── LISTED ENTRIES
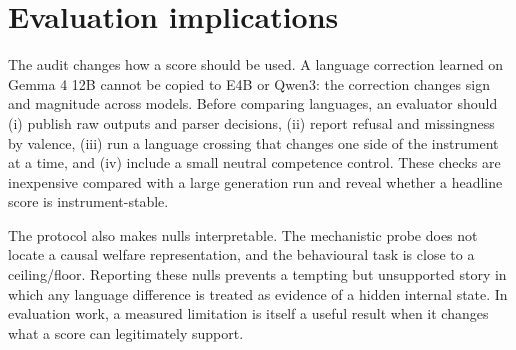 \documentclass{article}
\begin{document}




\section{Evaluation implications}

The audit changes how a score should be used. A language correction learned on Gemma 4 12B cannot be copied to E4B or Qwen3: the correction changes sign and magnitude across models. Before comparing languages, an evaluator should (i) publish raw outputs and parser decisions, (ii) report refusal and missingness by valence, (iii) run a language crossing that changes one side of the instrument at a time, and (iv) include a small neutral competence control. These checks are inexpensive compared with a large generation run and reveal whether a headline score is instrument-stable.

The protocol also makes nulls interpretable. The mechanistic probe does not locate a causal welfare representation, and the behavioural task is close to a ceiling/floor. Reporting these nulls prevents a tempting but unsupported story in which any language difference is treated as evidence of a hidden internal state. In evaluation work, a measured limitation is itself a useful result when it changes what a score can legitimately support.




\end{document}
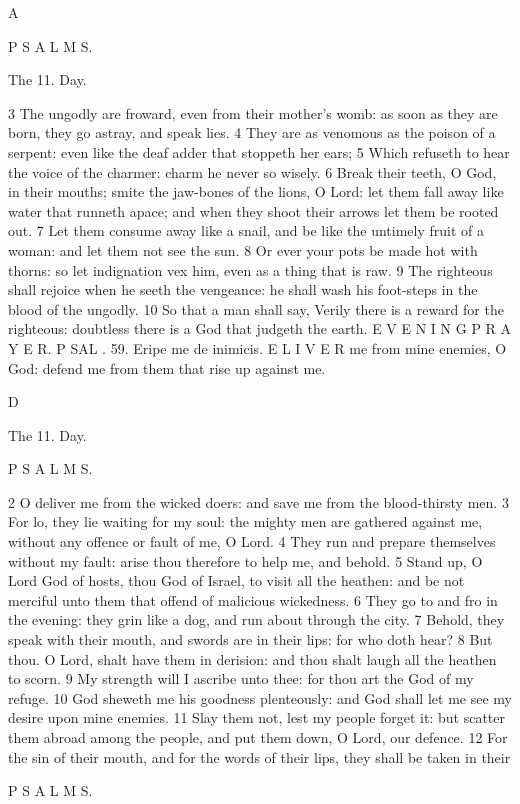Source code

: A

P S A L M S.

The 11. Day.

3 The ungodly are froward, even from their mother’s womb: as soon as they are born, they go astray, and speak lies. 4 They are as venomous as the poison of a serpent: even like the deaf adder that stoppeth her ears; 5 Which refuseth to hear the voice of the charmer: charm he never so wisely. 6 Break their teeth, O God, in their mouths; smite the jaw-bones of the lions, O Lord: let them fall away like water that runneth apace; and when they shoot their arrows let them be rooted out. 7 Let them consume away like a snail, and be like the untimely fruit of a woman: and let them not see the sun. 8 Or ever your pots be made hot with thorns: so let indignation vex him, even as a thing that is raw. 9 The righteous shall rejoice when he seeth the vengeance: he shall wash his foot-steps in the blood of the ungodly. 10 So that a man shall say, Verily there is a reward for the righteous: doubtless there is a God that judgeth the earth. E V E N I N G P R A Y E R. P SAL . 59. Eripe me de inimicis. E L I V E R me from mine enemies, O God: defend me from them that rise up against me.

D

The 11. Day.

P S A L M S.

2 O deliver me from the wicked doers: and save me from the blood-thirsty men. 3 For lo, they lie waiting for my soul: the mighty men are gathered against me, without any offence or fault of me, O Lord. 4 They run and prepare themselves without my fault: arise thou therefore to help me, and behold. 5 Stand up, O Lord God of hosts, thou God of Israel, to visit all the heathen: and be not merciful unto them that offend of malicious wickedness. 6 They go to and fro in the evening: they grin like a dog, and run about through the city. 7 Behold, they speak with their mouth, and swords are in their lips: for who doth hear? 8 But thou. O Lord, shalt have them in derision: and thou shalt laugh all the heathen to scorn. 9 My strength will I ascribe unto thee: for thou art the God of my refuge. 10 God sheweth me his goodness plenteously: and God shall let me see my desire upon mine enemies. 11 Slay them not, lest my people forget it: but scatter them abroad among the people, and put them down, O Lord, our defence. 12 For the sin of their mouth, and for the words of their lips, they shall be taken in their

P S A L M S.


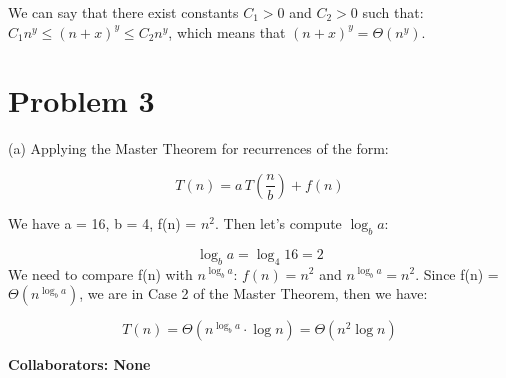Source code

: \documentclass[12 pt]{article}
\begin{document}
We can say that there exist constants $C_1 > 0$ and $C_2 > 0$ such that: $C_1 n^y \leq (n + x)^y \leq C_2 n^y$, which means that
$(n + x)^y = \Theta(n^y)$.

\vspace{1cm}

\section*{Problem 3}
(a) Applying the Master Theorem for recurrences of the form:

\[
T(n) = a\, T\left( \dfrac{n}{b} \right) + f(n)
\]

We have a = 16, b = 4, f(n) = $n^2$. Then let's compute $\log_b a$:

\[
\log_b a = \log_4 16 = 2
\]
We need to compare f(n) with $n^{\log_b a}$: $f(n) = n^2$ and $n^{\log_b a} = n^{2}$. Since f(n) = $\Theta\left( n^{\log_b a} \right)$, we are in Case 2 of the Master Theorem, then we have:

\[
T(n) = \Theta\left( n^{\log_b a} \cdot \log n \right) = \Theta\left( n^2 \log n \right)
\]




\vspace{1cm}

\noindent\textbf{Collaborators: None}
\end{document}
────
Only lines with the string "section" belong in the answer; copy each of them from the listing.

§ ANSWER
\section{Evaluation implications}
\section*{Problem 3}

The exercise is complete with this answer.